┌──
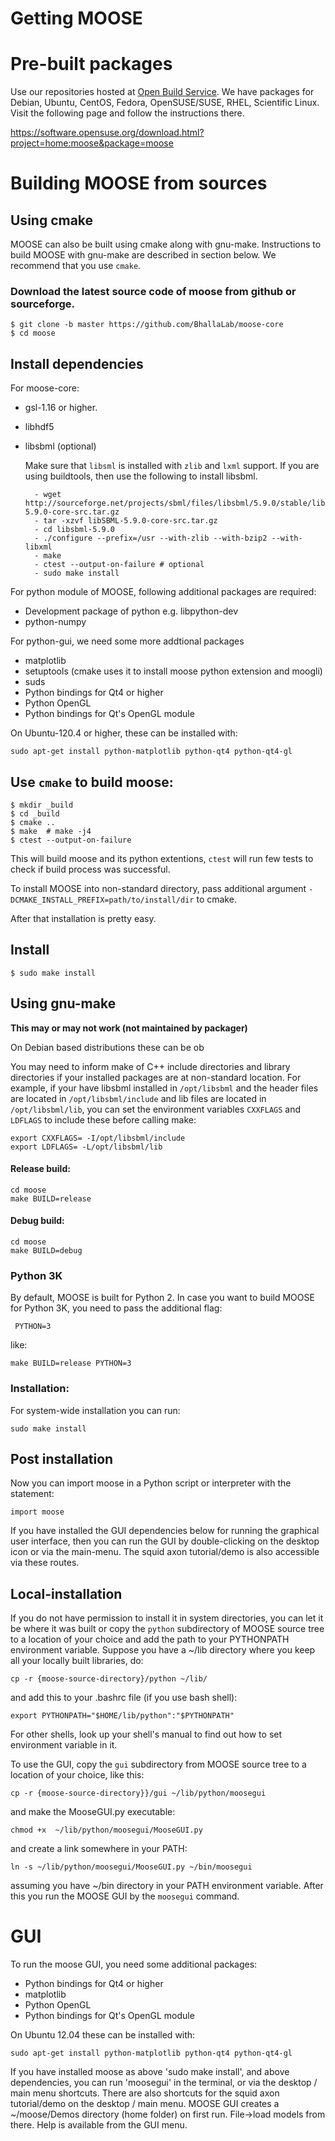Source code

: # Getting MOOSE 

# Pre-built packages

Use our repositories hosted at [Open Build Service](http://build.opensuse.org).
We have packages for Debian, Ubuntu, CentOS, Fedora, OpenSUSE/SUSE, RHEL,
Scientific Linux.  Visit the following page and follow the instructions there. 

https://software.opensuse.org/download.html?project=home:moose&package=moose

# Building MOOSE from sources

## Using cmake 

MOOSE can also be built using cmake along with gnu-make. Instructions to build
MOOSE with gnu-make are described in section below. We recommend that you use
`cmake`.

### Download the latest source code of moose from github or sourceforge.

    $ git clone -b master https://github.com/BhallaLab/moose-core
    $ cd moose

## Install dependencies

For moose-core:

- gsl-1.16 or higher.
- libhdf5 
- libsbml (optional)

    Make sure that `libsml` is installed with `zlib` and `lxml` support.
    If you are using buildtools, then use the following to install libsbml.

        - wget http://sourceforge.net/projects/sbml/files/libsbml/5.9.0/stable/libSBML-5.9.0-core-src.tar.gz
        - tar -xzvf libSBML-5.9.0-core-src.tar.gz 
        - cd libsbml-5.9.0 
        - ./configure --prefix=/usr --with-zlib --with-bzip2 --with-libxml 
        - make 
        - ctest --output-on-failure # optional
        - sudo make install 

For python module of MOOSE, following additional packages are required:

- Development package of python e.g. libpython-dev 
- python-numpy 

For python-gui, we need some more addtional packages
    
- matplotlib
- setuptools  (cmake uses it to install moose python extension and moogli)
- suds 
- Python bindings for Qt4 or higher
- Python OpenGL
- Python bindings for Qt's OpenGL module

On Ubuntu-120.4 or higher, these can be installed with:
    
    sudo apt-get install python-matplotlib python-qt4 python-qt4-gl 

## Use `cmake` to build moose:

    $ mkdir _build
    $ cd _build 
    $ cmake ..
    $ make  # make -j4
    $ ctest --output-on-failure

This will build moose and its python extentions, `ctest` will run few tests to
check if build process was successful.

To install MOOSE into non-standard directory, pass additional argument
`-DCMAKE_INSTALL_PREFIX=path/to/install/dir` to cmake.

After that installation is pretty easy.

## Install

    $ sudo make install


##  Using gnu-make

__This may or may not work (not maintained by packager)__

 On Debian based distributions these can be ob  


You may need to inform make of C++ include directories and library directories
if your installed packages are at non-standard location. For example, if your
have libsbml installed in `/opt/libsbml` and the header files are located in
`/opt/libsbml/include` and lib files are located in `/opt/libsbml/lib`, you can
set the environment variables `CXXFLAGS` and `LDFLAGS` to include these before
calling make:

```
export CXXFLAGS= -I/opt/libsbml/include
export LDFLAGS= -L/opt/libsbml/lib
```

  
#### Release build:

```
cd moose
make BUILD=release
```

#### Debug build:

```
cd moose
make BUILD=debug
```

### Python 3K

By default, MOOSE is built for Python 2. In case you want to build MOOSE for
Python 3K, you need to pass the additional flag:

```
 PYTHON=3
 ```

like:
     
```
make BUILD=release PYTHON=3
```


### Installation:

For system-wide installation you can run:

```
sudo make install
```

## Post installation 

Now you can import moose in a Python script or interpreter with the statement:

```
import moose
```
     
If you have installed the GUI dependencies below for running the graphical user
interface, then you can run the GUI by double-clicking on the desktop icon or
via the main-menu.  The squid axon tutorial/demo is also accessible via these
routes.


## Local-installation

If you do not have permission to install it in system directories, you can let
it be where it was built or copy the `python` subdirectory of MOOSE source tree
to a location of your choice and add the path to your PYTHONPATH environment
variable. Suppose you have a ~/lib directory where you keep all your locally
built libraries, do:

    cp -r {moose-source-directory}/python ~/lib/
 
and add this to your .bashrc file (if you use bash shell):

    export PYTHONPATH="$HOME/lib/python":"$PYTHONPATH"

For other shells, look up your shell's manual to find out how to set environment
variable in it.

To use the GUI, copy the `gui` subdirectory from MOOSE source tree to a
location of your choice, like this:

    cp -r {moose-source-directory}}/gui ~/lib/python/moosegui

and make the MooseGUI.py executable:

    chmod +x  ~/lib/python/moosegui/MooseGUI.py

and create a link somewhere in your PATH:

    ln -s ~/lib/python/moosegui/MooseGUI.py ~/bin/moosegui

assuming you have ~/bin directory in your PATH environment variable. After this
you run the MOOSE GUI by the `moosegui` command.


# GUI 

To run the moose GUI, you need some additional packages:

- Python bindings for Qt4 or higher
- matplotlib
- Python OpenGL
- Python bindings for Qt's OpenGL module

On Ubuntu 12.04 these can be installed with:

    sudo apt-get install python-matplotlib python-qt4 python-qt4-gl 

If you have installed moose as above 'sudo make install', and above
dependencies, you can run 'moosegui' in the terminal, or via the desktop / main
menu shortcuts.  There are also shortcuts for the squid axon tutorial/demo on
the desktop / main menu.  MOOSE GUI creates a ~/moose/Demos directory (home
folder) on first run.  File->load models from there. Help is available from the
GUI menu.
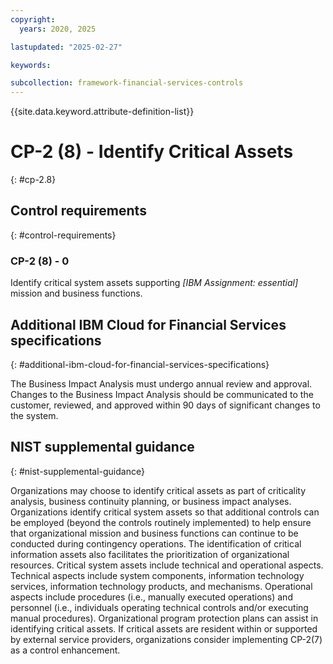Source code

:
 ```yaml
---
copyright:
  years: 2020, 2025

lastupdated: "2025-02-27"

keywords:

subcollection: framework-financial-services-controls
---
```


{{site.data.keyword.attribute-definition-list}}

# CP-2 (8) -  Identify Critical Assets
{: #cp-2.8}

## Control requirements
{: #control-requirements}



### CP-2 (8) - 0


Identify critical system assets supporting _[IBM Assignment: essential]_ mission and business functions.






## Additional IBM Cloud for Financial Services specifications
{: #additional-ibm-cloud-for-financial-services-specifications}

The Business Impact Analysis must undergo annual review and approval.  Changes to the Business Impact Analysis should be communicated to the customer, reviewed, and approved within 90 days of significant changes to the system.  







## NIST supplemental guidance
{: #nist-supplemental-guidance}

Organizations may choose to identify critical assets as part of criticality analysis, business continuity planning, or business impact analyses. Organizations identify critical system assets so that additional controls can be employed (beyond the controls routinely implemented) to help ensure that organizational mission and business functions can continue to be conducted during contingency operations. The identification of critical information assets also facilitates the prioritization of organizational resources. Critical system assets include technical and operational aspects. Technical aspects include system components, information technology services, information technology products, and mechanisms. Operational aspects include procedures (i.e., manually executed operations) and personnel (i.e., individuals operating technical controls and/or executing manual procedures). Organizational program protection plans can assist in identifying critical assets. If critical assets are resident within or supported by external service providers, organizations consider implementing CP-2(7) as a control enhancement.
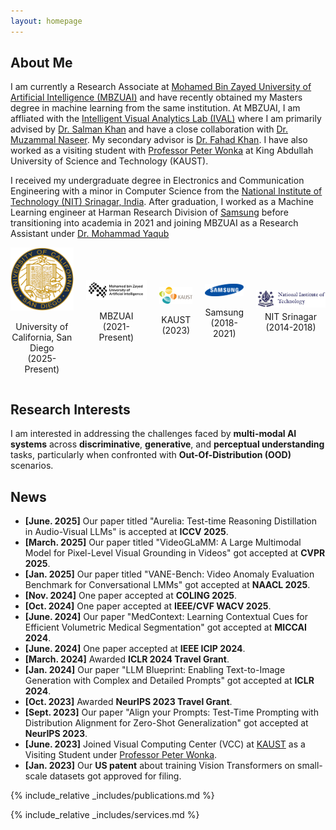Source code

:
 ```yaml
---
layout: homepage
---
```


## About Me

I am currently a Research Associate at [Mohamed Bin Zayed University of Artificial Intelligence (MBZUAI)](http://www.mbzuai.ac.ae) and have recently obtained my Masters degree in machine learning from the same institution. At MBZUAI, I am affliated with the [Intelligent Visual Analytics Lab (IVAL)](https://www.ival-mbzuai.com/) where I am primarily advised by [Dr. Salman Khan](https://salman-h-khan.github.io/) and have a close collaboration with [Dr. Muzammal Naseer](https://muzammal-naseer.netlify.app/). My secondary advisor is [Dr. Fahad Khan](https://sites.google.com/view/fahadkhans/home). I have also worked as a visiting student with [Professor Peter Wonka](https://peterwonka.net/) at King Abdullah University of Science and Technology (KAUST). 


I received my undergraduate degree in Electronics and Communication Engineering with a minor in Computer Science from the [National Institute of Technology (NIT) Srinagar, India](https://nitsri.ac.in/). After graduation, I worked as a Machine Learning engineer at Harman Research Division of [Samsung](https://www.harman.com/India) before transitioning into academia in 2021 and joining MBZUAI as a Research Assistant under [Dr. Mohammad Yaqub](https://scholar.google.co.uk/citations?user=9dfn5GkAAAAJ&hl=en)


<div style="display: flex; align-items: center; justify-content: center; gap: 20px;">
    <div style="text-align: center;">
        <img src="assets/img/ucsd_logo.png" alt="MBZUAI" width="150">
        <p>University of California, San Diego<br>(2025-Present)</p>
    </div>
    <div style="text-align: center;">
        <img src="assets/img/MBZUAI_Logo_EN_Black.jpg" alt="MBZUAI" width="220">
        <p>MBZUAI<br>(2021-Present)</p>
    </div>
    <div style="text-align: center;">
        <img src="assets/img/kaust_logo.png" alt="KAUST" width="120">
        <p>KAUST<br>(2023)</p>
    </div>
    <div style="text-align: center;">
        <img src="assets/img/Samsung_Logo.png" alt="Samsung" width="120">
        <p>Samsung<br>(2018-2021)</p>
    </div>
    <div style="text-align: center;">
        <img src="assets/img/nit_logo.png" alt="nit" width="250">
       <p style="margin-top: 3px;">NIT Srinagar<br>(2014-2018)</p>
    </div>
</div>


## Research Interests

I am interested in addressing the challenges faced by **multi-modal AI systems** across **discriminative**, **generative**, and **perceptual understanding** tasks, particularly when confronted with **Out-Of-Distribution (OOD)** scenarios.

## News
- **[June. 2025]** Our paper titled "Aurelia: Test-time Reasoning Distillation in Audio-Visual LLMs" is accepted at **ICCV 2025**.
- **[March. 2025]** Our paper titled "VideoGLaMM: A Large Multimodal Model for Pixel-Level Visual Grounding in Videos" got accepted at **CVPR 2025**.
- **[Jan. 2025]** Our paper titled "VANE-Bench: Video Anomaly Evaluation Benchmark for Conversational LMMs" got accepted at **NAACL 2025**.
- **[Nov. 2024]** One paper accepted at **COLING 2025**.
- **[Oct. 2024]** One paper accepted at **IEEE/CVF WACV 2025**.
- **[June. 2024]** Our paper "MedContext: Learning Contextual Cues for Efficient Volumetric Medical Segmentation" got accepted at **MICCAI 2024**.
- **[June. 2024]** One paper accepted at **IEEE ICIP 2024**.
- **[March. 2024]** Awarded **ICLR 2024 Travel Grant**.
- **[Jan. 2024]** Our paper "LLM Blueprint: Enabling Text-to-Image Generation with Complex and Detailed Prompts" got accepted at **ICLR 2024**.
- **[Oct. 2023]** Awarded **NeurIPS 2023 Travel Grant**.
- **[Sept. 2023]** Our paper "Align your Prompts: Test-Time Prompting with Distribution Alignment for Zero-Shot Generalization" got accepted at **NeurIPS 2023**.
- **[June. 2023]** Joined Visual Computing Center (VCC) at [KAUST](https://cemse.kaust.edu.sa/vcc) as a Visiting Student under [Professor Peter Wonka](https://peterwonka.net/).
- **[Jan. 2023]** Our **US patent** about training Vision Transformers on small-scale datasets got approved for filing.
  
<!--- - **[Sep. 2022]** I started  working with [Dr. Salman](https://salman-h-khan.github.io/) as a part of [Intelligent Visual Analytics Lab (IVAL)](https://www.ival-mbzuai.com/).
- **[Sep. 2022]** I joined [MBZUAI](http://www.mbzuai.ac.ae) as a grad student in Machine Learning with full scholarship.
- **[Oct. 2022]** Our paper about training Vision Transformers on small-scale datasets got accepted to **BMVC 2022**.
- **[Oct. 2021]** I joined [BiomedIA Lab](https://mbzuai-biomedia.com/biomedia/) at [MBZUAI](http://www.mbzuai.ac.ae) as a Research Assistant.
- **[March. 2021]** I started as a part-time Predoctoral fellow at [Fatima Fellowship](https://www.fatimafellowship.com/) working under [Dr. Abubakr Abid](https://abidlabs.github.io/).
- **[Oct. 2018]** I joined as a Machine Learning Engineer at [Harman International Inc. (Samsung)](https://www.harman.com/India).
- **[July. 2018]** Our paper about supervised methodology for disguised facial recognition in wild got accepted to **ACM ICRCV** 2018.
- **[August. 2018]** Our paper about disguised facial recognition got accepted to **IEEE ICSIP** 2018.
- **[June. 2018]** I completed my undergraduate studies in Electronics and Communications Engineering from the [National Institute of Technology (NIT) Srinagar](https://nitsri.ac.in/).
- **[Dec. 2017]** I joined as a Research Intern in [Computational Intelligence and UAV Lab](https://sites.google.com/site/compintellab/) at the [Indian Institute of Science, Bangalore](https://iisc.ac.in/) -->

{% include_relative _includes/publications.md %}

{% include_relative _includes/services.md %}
└──
ASSIGNMENT:
The lines you need are those with the word "Ubuntu"; list them from the entries.

OUTPUT:
We have packages for Debian, Ubuntu, CentOS, Fedora, OpenSUSE/SUSE, RHEL,
On Ubuntu-120.4 or higher, these can be installed with:
On Ubuntu 12.04 these can be installed with:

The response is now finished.